In order to use convolution neural network(CNN) to extract the internal features of point cloud, some methods transform point cloud into multi-view image or 3D voxel. However, these transformations usually lead to the loss of the inherent geometric information in point cloud, and have high algorithm complexity. In recent years, more and more researchers have proposed point cloud recognition algorithms based on the original point cloud, which directly acts on the original point cloud without any conversion and in result there is no explicit information loss. Due to the complexity of point cloud data, the original point cloud recognition algorithm based on deep learning also faces many challenges:
(1) Because of the disorder and unstructure of the point cloud, the general CNN can not be directly applied to the feature extraction of the original point cloud. Some methods use multi-layer perceptron to extract the features of points, but its extraction ability is limited and the relevant information between points is ignored;
(2) In the practical application scenario, the point cloud is not necessarily aligned, so the network needs to be robust to the rotation, translation and scale change of the point cloud;
(3) It is inevitable that there will be noise when the sensor collects 3D point cloud, so the algorithm needs to have certain noise robustness. This thesis makes an in-depth study on how to solve these problems:
This thesis proposes a new network named dscnet for extracting 3D point cloud context information.
In this method, the shape context algorithm is used to divide the spherical local neighborhood of the point cloud, and then the feature information of the peripheral points in the spherical neighborhood is blurred in a way similar to the geometric blur, forming a rough and fine feature. Finally, based on the above context information, a hierarchical network is designed to learn the shape features from it. Compared with other excellent methods, DSCNet not only has advantages in context information extraction, but also has stronger robustness for point cloud noise and density. In addition, DSCNet has scale and translation invariance to point cloud and rotation invariance under certain conditions. This thesis proves its effectiveness and advanced nature through abundant experiments.

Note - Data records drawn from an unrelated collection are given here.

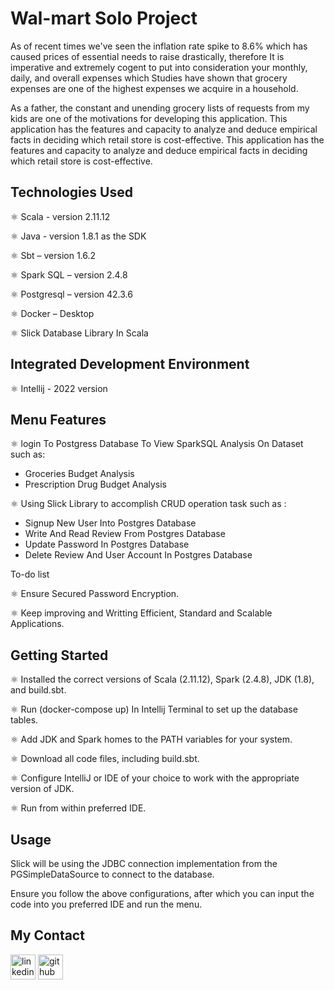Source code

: # Wal-mart Solo Project
As of recent times we've seen the inflation rate spike to 8.6% which has caused prices of essential needs to raise drastically, therefore  It is imperative and extremely cogent to put into consideration your monthly, daily, and overall expenses which Studies have shown that grocery expenses are one of the highest expenses we acquire in a household.

As a father, the constant and unending grocery lists of requests from my kids are one of the motivations for developing this application. This application has the features and capacity to analyze and deduce empirical facts in deciding which retail store is cost-effective.
This application has the features and capacity to analyze and deduce empirical facts in deciding which retail store is cost-effective.

## Technologies Used
⚛ Scala - version 2.11.12

⚛ Java - version 1.8.1 as the SDK

⚛ Sbt – version 1.6.2

⚛ Spark SQL – version 2.4.8

⚛ Postgresql – version 42.3.6

⚛ Docker – Desktop

⚛ Slick Database Library In Scala


## Integrated Development Environment

⚛ Intellij - 2022 version

## Menu Features
⚛ login To Postgress Database To View SparkSQL Analysis On Dataset such as:
 - Groceries Budget Analysis
 - Prescription Drug Budget Analysis

⚛ Using Slick Library to accomplish CRUD operation task such as :

 - Signup New User Into Postgres Database
 - Write And Read Review From Postgres Database
 - Update Password In Postgres Database 
 - Delete Review And User Account In Postgres Database 

To-do list

⚛ Ensure Secured Password Encryption.

⚛ Keep improving and Writting Efficient, Standard and Scalable Applications.

## Getting Started

⚛ Installed the correct versions of Scala (2.11.12), Spark (2.4.8), JDK (1.8), and build.sbt.

⚛ Run (docker-compose up) In Intellij Terminal to set up the database tables.

⚛ Add JDK and Spark homes to the PATH variables for your system.

⚛ Download all code files, including build.sbt.

⚛ Configure IntelliJ or IDE of your choice to work with the appropriate version of JDK.

⚛ Run from within preferred IDE.


## Usage

Slick will be using the JDBC connection implementation from the PGSimpleDataSource to connect to the database.

Ensure you follow the above configurations, after which you can input the code into you preferred IDE and run the menu.  

## My Contact
[<img src='https://cdn.jsdelivr.net/npm/simple-icons@3.0.1/icons/linkedin.svg' alt='linkedin' height='40'>](https://www.linkedin.com/in/nicholas-famoye/)
[<img src='https://cdn.jsdelivr.net/npm/simple-icons@3.0.1/icons/github.svg' alt='github' height='40'>](https://github.com/NickFamoye) 
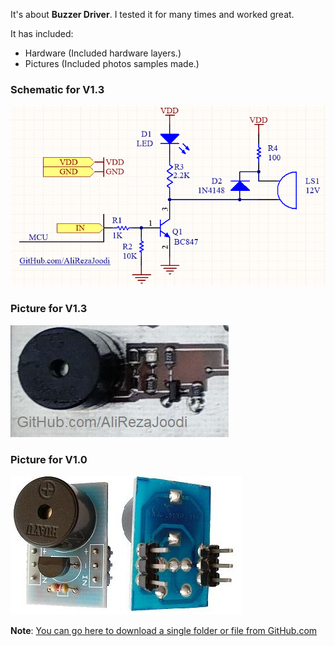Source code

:It's about **Buzzer Driver**. I tested it for many times and worked great.

It has included:
- Hardware (Included hardware layers.)
- Pictures (Included photos samples made.)

### Schematic for V1.3
![](Hardware/V1.3.png?raw=true)

### Picture for V1.3
![](Pictures/V1.3.jpg?raw=true)

### Picture for V1.0
![](Pictures/V1.0.jpg?raw=true)

**Note**: [You can go here to download a single folder or file from GitHub.com](https://minhaskamal.github.io/DownGit/#/home)
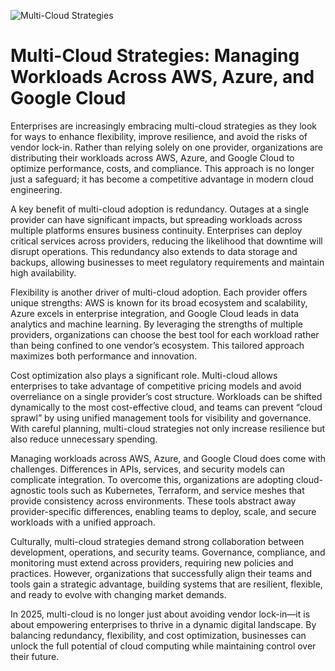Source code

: ![Multi-Cloud Strategies](https://pg-p.ctme.caltech.edu/wp-content/uploads/sites/4/2024/02/What-is-Multi-Cloud-Strategy-.jpg)

# Multi-Cloud Strategies: Managing Workloads Across AWS, Azure, and Google Cloud

Enterprises are increasingly embracing multi-cloud strategies as they look for ways to enhance flexibility, improve resilience, and avoid the risks of vendor lock-in. Rather than relying solely on one provider, organizations are distributing their workloads across AWS, Azure, and Google Cloud to optimize performance, costs, and compliance. This approach is no longer just a safeguard; it has become a competitive advantage in modern cloud engineering.

A key benefit of multi-cloud adoption is redundancy. Outages at a single provider can have significant impacts, but spreading workloads across multiple platforms ensures business continuity. Enterprises can deploy critical services across providers, reducing the likelihood that downtime will disrupt operations. This redundancy also extends to data storage and backups, allowing businesses to meet regulatory requirements and maintain high availability.

Flexibility is another driver of multi-cloud adoption. Each provider offers unique strengths: AWS is known for its broad ecosystem and scalability, Azure excels in enterprise integration, and Google Cloud leads in data analytics and machine learning. By leveraging the strengths of multiple providers, organizations can choose the best tool for each workload rather than being confined to one vendor’s ecosystem. This tailored approach maximizes both performance and innovation.

Cost optimization also plays a significant role. Multi-cloud allows enterprises to take advantage of competitive pricing models and avoid overreliance on a single provider’s cost structure. Workloads can be shifted dynamically to the most cost-effective cloud, and teams can prevent “cloud sprawl” by using unified management tools for visibility and governance. With careful planning, multi-cloud strategies not only increase resilience but also reduce unnecessary spending.

Managing workloads across AWS, Azure, and Google Cloud does come with challenges. Differences in APIs, services, and security models can complicate integration. To overcome this, organizations are adopting cloud-agnostic tools such as Kubernetes, Terraform, and service meshes that provide consistency across environments. These tools abstract away provider-specific differences, enabling teams to deploy, scale, and secure workloads with a unified approach.

Culturally, multi-cloud strategies demand strong collaboration between development, operations, and security teams. Governance, compliance, and monitoring must extend across providers, requiring new policies and practices. However, organizations that successfully align their teams and tools gain a strategic advantage, building systems that are resilient, flexible, and ready to evolve with changing market demands.

In 2025, multi-cloud is no longer just about avoiding vendor lock-in—it is about empowering enterprises to thrive in a dynamic digital landscape. By balancing redundancy, flexibility, and cost optimization, businesses can unlock the full potential of cloud computing while maintaining control over their future.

This thesis proposes a new point cloud learning network named DRINet, which has rotation invariance. This method uses the distance information to represent the spatial position information of each point in the point cloud. The core idea is to use the distance between points to determine the internal rigid structure of the local point cloud. Because this expression method only considers the relative relationship between points, it is invariant to any rotation in 3D space; In order to improve the feature extraction ability of point cloud effectively in this rotation invariant point cloud information representation framework, this thesis also proposes an adaptive feature fusion module (AFM) based on attention mechanism for point cloud feature extraction in DRINet. In this thesis, we evaluate the performance of the method on multiple open datasets and the results prove its effectiveness.